(Data shown begins)

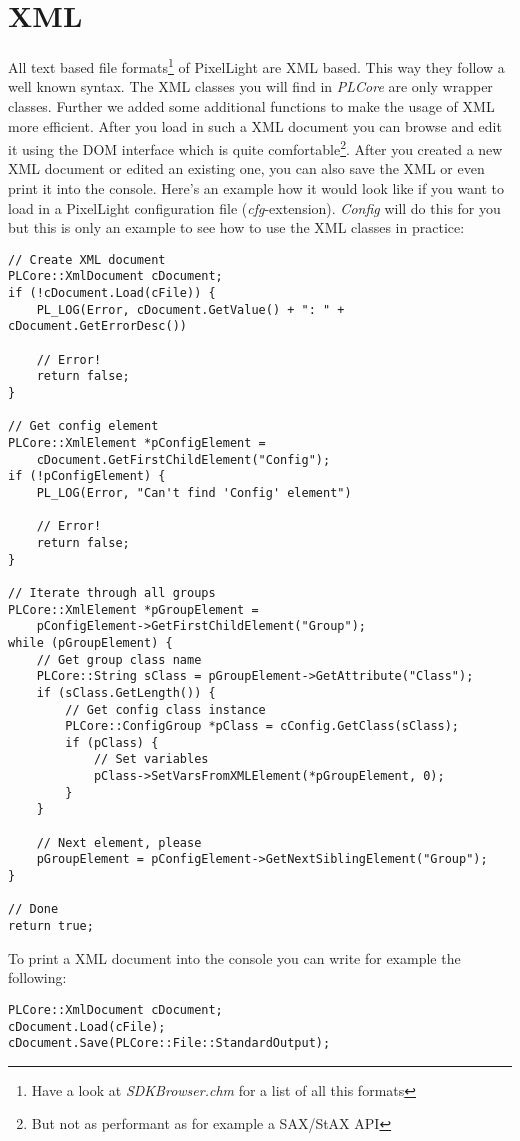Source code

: \section{\ac{XML}}
All text based file formats\footnote{Have a look at \emph{SDKBrowser.chm} for a list of all this formats} of PixelLight are \ac{XML} based. This way they follow a well known syntax. The \ac{XML} classes you will find in \emph{PLCore} are only wrapper classes. Further we added some additional functions to make the usage of \ac{XML} more efficient. After you load in such a \ac{XML} document you can browse and edit it using the \ac{DOM} interface which is quite comfortable\footnote{But not as performant as for example a \ac{SAX}/\ac{StAX} \ac{API}}. After you created a new \ac{XML} document or edited an existing one, you can also save the \ac{XML} or even print it into the console. Here's an example how it would look like if you want to load in a PixelLight configuration file (\emph{cfg}-extension). \emph{Config} will do this for you but this is only an example to see how to use the \ac{XML} classes in practice:

\begin{lstlisting}[caption=\ac{XML} \ac{DOM} usage example]
// Create XML document
PLCore::XmlDocument cDocument;
if (!cDocument.Load(cFile)) {
	PL_LOG(Error, cDocument.GetValue() + ": " + cDocument.GetErrorDesc())

	// Error!
	return false;
}

// Get config element
PLCore::XmlElement *pConfigElement =
	cDocument.GetFirstChildElement("Config");
if (!pConfigElement) {
	PL_LOG(Error, "Can't find 'Config' element")

	// Error!
	return false;
}

// Iterate through all groups
PLCore::XmlElement *pGroupElement =
	pConfigElement->GetFirstChildElement("Group");
while (pGroupElement) {
	// Get group class name
	PLCore::String sClass = pGroupElement->GetAttribute("Class");
	if (sClass.GetLength()) {
		// Get config class instance
		PLCore::ConfigGroup *pClass = cConfig.GetClass(sClass);
		if (pClass) {
			// Set variables
			pClass->SetVarsFromXMLElement(*pGroupElement, 0);
		}
	}

	// Next element, please
	pGroupElement = pConfigElement->GetNextSiblingElement("Group");
}

// Done
return true;
\end{lstlisting}

To print a \ac{XML} document into the console you can write for example the following:

\begin{lstlisting}[caption=Print \ac{XML} document into the console]
PLCore::XmlDocument cDocument;
cDocument.Load(cFile);
cDocument.Save(PLCore::File::StandardOutput);
\end{lstlisting}
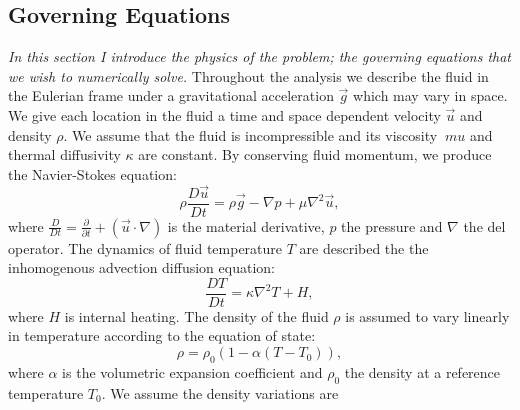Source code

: \documentclass{article}
\begin{document}





\subsection*{Governing Equations}
{\it{In this section I introduce the physics of the problem; the governing equations that we wish to numerically solve.}}
\vspace{0.3cm}
\newline
\noindent Throughout the  analysis we describe the fluid in the Eulerian frame under a gravitational acceleration $\vec{g}$ which may vary in space. We give 
each location in the fluid a time and space dependent velocity $\vec{u}$ and density $\rho$. We assume that  the fluid is incompressible and its viscosity $\
mu$ and thermal diffusivity $\kappa$ are constant. By conserving fluid momentum, we produce the Navier-Stokes equation:
\begin{equation}
	\rho \frac{D \vec{u}}{D t} = \rho \vec{g} - \nabla p + \mu \nabla^2 \vec{u},
	\label{NSE}
\end{equation}
where $\frac{D}{D t} = \frac{\partial }{\partial t} + (\vec{u} \cdot \nabla)$ is the material derivative, $p$ the pressure and $\nabla$ the del 
operator. The dynamics of fluid temperature $T$ are described the the inhomogenous advection diffusion equation:
\begin{equation}
	\frac{D T}{D t} = \kappa \nabla^2 T + H,
	\label{adeT}
\end{equation}
where $H$ is internal heating. The density of the fluid $\rho$ is assumed to vary linearly in temperature according to the equation of state:
\begin{equation}
	\rho = \rho_0 (1- \alpha(T - T_0)),
	\label{equation of state}
\end{equation}
where $\alpha$ is the volumetric expansion coefficient and $\rho_0$ the density at a reference temperature $T_0$. We assume the density variations are 
\end{document}
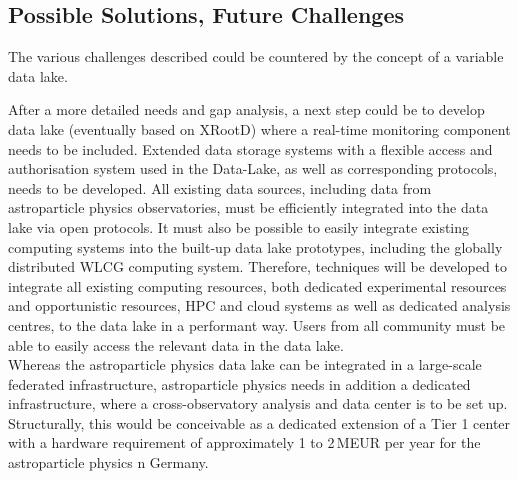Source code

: \subsection{Possible Solutions, Future Challenges}

The various challenges described could be countered by the concept of a variable data lake. 

After a more detailed needs and gap analysis, a next step could be to 
develop data lake (eventually based on XRootD) where a real-time monitoring component needs to be included. 
Extended data storage systems with a flexible access and authorisation system used in the Data-Lake, as well as corresponding protocols, needs to be developed. 
All existing data sources, including data from astroparticle physics observatories, must be efficiently integrated into the data lake via open protocols. It must also be possible to easily integrate existing computing systems into the built-up data lake prototypes, including the globally distributed WLCG computing system. 
Therefore, techniques will be developed to integrate all existing computing resources, both dedicated experimental resources and opportunistic resources, HPC and cloud systems as well as dedicated analysis centres, to the data lake in a performant way. 
Users from all community must be able to easily access the relevant data in the data lake. \\

Whereas the astroparticle physics data lake can be integrated in a large-scale federated infrastructure, astroparticle physics needs in addition a dedicated infrastructure, where a cross-observatory analysis and data center is to be set up. 
Structurally, this would be conceivable as a dedicated extension of a Tier 1
center with a hardware requirement of approximately 1 to 2\,MEUR per year for the astroparticle physics n Germany.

(Data shown ends)

§ **Work to complete**
Write the records above out again exactly, with no pictures in your copy.

§ **Solution to this exercise**
Source code

: \section{\ac{XML}}
All text based file formats\footnote{Have a look at \emph{SDKBrowser.chm} for a list of all this formats} of PixelLight are \ac{XML} based. This way they follow a well known syntax. The \ac{XML} classes you will find in \emph{PLCore} are only wrapper classes. Further we added some additional functions to make the usage of \ac{XML} more efficient. After you load in such a \ac{XML} document you can browse and edit it using the \ac{DOM} interface which is quite comfortable\footnote{But not as performant as for example a \ac{SAX}/\ac{StAX} \ac{API}}. After you created a new \ac{XML} document or edited an existing one, you can also save the \ac{XML} or even print it into the console. Here's an example how it would look like if you want to load in a PixelLight configuration file (\emph{cfg}-extension). \emph{Config} will do this for you but this is only an example to see how to use the \ac{XML} classes in practice:

\begin{lstlisting}[caption=\ac{XML} \ac{DOM} usage example]
// Create XML document
PLCore::XmlDocument cDocument;
if (!cDocument.Load(cFile)) {
	PL_LOG(Error, cDocument.GetValue() + ": " + cDocument.GetErrorDesc())

	// Error!
	return false;
}

// Get config element
PLCore::XmlElement *pConfigElement =
	cDocument.GetFirstChildElement("Config");
if (!pConfigElement) {
	PL_LOG(Error, "Can't find 'Config' element")

	// Error!
	return false;
}

// Iterate through all groups
PLCore::XmlElement *pGroupElement =
	pConfigElement->GetFirstChildElement("Group");
while (pGroupElement) {
	// Get group class name
	PLCore::String sClass = pGroupElement->GetAttribute("Class");
	if (sClass.GetLength()) {
		// Get config class instance
		PLCore::ConfigGroup *pClass = cConfig.GetClass(sClass);
		if (pClass) {
			// Set variables
			pClass->SetVarsFromXMLElement(*pGroupElement, 0);
		}
	}

	// Next element, please
	pGroupElement = pConfigElement->GetNextSiblingElement("Group");
}

// Done
return true;
\end{lstlisting}

To print a \ac{XML} document into the console you can write for example the following:

\begin{lstlisting}[caption=Print \ac{XML} document into the console]
PLCore::XmlDocument cDocument;
cDocument.Load(cFile);
cDocument.Save(PLCore::File::StandardOutput);
\end{lstlisting}
Source code

: \documentclass{article}
\begin{document}





\subsection*{Governing Equations}
{\it{In this section I introduce the physics of the problem; the governing equations that we wish to numerically solve.}}
\vspace{0.3cm}
\newline
\noindent Throughout the  analysis we describe the fluid in the Eulerian frame under a gravitational acceleration $\vec{g}$ which may vary in space. We give 
each location in the fluid a time and space dependent velocity $\vec{u}$ and density $\rho$. We assume that  the fluid is incompressible and its viscosity $\
mu$ and thermal diffusivity $\kappa$ are constant. By conserving fluid momentum, we produce the Navier-Stokes equation:
\begin{equation}
	\rho \frac{D \vec{u}}{D t} = \rho \vec{g} - \nabla p + \mu \nabla^2 \vec{u},
	\label{NSE}
\end{equation}
where $\frac{D}{D t} = \frac{\partial }{\partial t} + (\vec{u} \cdot \nabla)$ is the material derivative, $p$ the pressure and $\nabla$ the del 
operator. The dynamics of fluid temperature $T$ are described the the inhomogenous advection diffusion equation:
\begin{equation}
	\frac{D T}{D t} = \kappa \nabla^2 T + H,
	\label{adeT}
\end{equation}
where $H$ is internal heating. The density of the fluid $\rho$ is assumed to vary linearly in temperature according to the equation of state:
\begin{equation}
	\rho = \rho_0 (1- \alpha(T - T_0)),
	\label{equation of state}
\end{equation}
where $\alpha$ is the volumetric expansion coefficient and $\rho_0$ the density at a reference temperature $T_0$. We assume the density variations are 
\end{document}
Source code

: \subsection{Possible Solutions, Future Challenges}

The various challenges described could be countered by the concept of a variable data lake. 

After a more detailed needs and gap analysis, a next step could be to 
develop data lake (eventually based on XRootD) where a real-time monitoring component needs to be included. 
Extended data storage systems with a flexible access and authorisation system used in the Data-Lake, as well as corresponding protocols, needs to be developed. 
All existing data sources, including data from astroparticle physics observatories, must be efficiently integrated into the data lake via open protocols. It must also be possible to easily integrate existing computing systems into the built-up data lake prototypes, including the globally distributed WLCG computing system. 
Therefore, techniques will be developed to integrate all existing computing resources, both dedicated experimental resources and opportunistic resources, HPC and cloud systems as well as dedicated analysis centres, to the data lake in a performant way. 
Users from all community must be able to easily access the relevant data in the data lake. \\

Whereas the astroparticle physics data lake can be integrated in a large-scale federated infrastructure, astroparticle physics needs in addition a dedicated infrastructure, where a cross-observatory analysis and data center is to be set up. 
Structurally, this would be conceivable as a dedicated extension of a Tier 1
center with a hardware requirement of approximately 1 to 2\,MEUR per year for the astroparticle physics n Germany.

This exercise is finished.